Prevalence of fungal DNAemia mediated by putatively non-pathogenic fungi in immunocompromised patients with febrile neutropenia: a prospective cohort study

• Authors: LUCINI Chantal; OBROVA Klara; KRICKL Isabella; NOGUEIRA Filomena; KOCMANOVA Iva; HERNDLHOFER Susanne; GLEIXNER Karoline V; SPERR Wolfgang R; FRANK Tijana; ANDRADE Nuno; PETERS Christina; ENGSTLER Gernot; DWORZAK Michael; ATTARBASCHI Andishe; VAN GROTEL Martine; VAN DEN HEUVEL-EIBRINK Marry M; MOISEEV Ivan S; ROGACHEVA Yuliya; ZUBAROVSKAYA Ludmilla; ZUBAROVSKAYA Natalia; PICHLER Herbert; LAWITSCHKA Anita; KOLLER Elisabeth; KEIL Felix; MAYER Jiří; WEINBERGEROVÁ Barbora; VALENT Peter; LION Thomas
• Year of publication: 2024
• Type: Article in Periodical
• MU Faculty or unit: Faculty of Medicine
• Web: https://jhoonline.biomedcentral.com/articles/10.1186/s13045-024-01583-0
• Doi: http://dx.doi.org/10.1186/s13045-024-01583-0
• Keywords: Invasive fungal disease; panfungal-PCR; Fungal diagnostic; Antifungal therapy; Antifungal treatment
• Description: Invasive fungal disease (IFD) presents a life-threatening condition in immunocompromised patients, thus often prompting empirical administration of antifungal treatment, without adequate mycological evidence. Over the past years, wide use of antifungal prophylaxis resulted in decreased occurrence of IFD but has contributed to changes in the spectrum of fungal pathogens, revealing the occurrence of previously rare fungal genera causing breakthrough infections. The expanding spectrum of clinically relevant fungal pathogens required the implementation of screening approaches permitting broad rather than targeted fungus detection to support timely onset of pre-emptive antifungal treatment. To address this diagnostically important aspect in a prospective setting, we analyzed 935 serial peripheral blood (PB) samples from 195 pediatric and adult patients at high risk for IFD, involving individuals displaying febrile neutropenia during treatment of hematological malignancies or following allogeneic hematopoietic stem cell transplantation.
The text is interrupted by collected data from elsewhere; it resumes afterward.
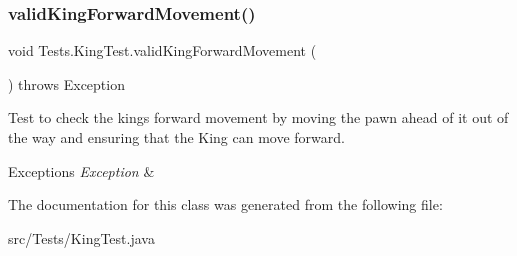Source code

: \subsubsection{\texorpdfstring{valid\+King\+Forward\+Movement()}{validKingForwardMovement()}}
{\footnotesize\ttfamily void Tests.\+King\+Test.\+valid\+King\+Forward\+Movement (\begin{DoxyParamCaption}{ }\end{DoxyParamCaption}) throws Exception}

Test to check the king\textquotesingle{}s forward movement by moving the pawn ahead of it out of the way and ensuring that the King can move forward. 
\begin{DoxyExceptions}{Exceptions}
{\em Exception} & \\
\hline
\end{DoxyExceptions}


The documentation for this class was generated from the following file\+:\begin{DoxyCompactItemize}
\item 
src/\+Tests/King\+Test.\+java\end{DoxyCompactItemize}
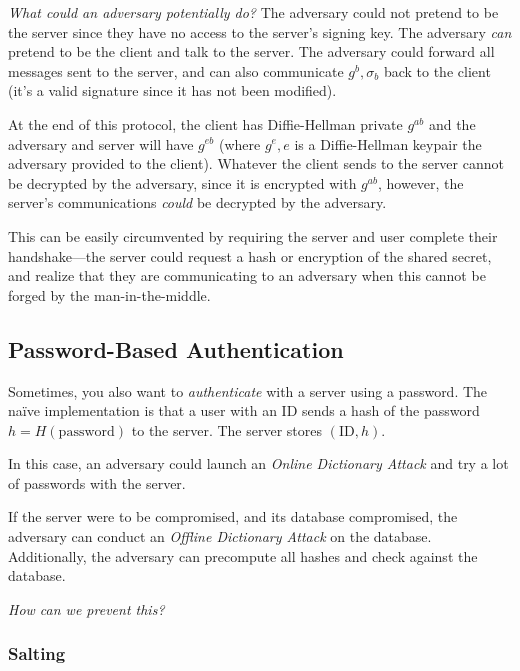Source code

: 
\emph{What could an adversary potentially do?} The adversary could not pretend to be the server since they have no access to the server's signing key. The adversary \emph{can} pretend to be the client and talk to the server. The adversary could forward all messages sent to the server, and can also communicate $g^b, \sigma_b$ back to the client (it's a valid signature since it has not been modified).

At the end of this protocol, the client has Diffie-Hellman private $g^{ab}$ and the adversary and server will have $g^{eb}$ (where $g^e, e$ is a Diffie-Hellman keypair the adversary provided to the client). Whatever the client sends to the server cannot be decrypted by the adversary, since it is encrypted with $g^{ab}$, however, the server's communications \emph{could} be decrypted by the adversary.

This can be easily circumvented by requiring the server and user complete their handshake---the server could request a hash or encryption of the shared secret, and realize that they are communicating to an adversary when this cannot be forged by the man-in-the-middle.


\subsection{Password-Based Authentication}
Sometimes, you also want to \emph{authenticate} with a server using a password. The na\"ive implementation is that a user with an ID sends a hash of the password $h = H(\mathrm{password})$ to the server. The server stores $(\mathrm{ID}, h)$.


In this case, an adversary could launch an \emph{Online Dictionary Attack} and try a lot of passwords with the server.

If the server were to be compromised, and its database compromised, the adversary can conduct an \emph{Offline Dictionary Attack} on the database. Additionally, the adversary can precompute all hashes and check against the database.

\emph{How can we prevent this? }

\subsubsection{Salting}

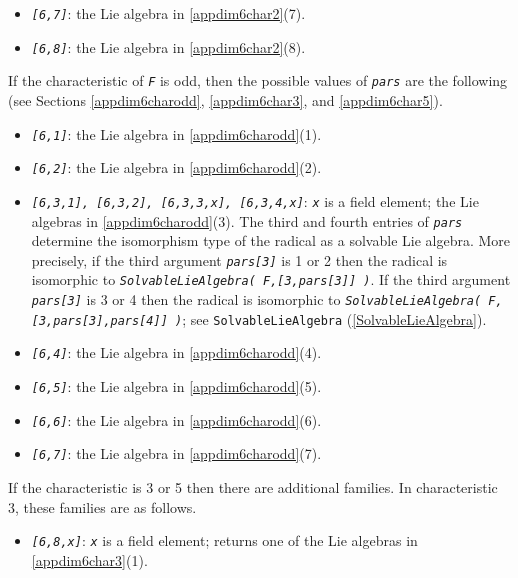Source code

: \documentclass[a4paper,11pt]{report}
\begin{document}
{{{\begin{itemize}
\item  \mbox{\texttt{\mdseries\slshape [6,7]}}: the Lie algebra in \ref{appdim6char2}(7). 
\item  \mbox{\texttt{\mdseries\slshape [6,8]}}: the Lie algebra in \ref{appdim6char2}(8).
\end{itemize}
 If the characteristic of \mbox{\texttt{\mdseries\slshape F}} is odd, then the possible values of \mbox{\texttt{\mdseries\slshape pars}} are the following (see Sections \ref{appdim6charodd}, \ref{appdim6char3}, and \ref{appdim6char5}). 
\begin{itemize}
\item  \mbox{\texttt{\mdseries\slshape [6,1]}}: the Lie algebra in \ref{appdim6charodd}(1).
\item  \mbox{\texttt{\mdseries\slshape [6,2]}}: the Lie algebra in \ref{appdim6charodd}(2).
\item \mbox{\texttt{\mdseries\slshape [6,3,1], [6,3,2], [6,3,3,x], [6,3,4,x]}}: \mbox{\texttt{\mdseries\slshape x}} is a field element; the Lie algebras in \ref{appdim6charodd}(3). The third and fourth entries of \mbox{\texttt{\mdseries\slshape pars}} determine the isomorphism type of the radical as a solvable Lie algebra. More
precisely, if the third argument \mbox{\texttt{\mdseries\slshape pars[3]}} is 1 or 2 then the radical is isomorphic to \mbox{\texttt{\mdseries\slshape SolvableLieAlgebra( F,[3,pars[3]] )}}. If the third argument \mbox{\texttt{\mdseries\slshape pars[3]}} is 3 or 4 then the radical is isomorphic to \mbox{\texttt{\mdseries\slshape SolvableLieAlgebra( F,[3,pars[3],pars[4]] )}}; see \texttt{SolvableLieAlgebra} (\ref{SolvableLieAlgebra}). 
\item \mbox{\texttt{\mdseries\slshape [6,4]}}: the Lie algebra in \ref{appdim6charodd}(4).
\item \mbox{\texttt{\mdseries\slshape [6,5]}}: the Lie algebra in \ref{appdim6charodd}(5).
\item \mbox{\texttt{\mdseries\slshape [6,6]}}: the Lie algebra in \ref{appdim6charodd}(6).
\item \mbox{\texttt{\mdseries\slshape [6,7]}}: the Lie algebra in \ref{appdim6charodd}(7).
\end{itemize}
 If the characteristic is 3 or 5 then there are additional families. In
characteristic 3, these families are as follows. 
\begin{itemize}
\item  \mbox{\texttt{\mdseries\slshape [6,8,x]}}: \mbox{\texttt{\mdseries\slshape x}} is a field element; returns one of the Lie algebras in \ref{appdim6char3}(1).

\end{itemize}}}}
\end{document}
Two different panfungal-PCR-screening methods combined with ensuing fungal genus identification by Sanger sequencing were employed. In the great majority of PB-specimens displaying fungal DNAemia, the findings were transient and revealed fungi commonly regarded as non-pathogenic or rarely pathogenic even in the highly immunocompromised patient setting. Hence, to adequately exploit the diagnostic potential of panfungal-PCR approaches for detecting IFD, particularly if caused by hitherto rarely observed fungal pathogens, it is necessary to confirm the findings by repeated testing and to identify the fungal genus present by ensuing analysis. If applied appropriately, panfungal-PCR-screening can help prevent unnecessary empirical therapy, and conversely, contribute to timely employment of effective pre-emptive antifungal treatment strategies.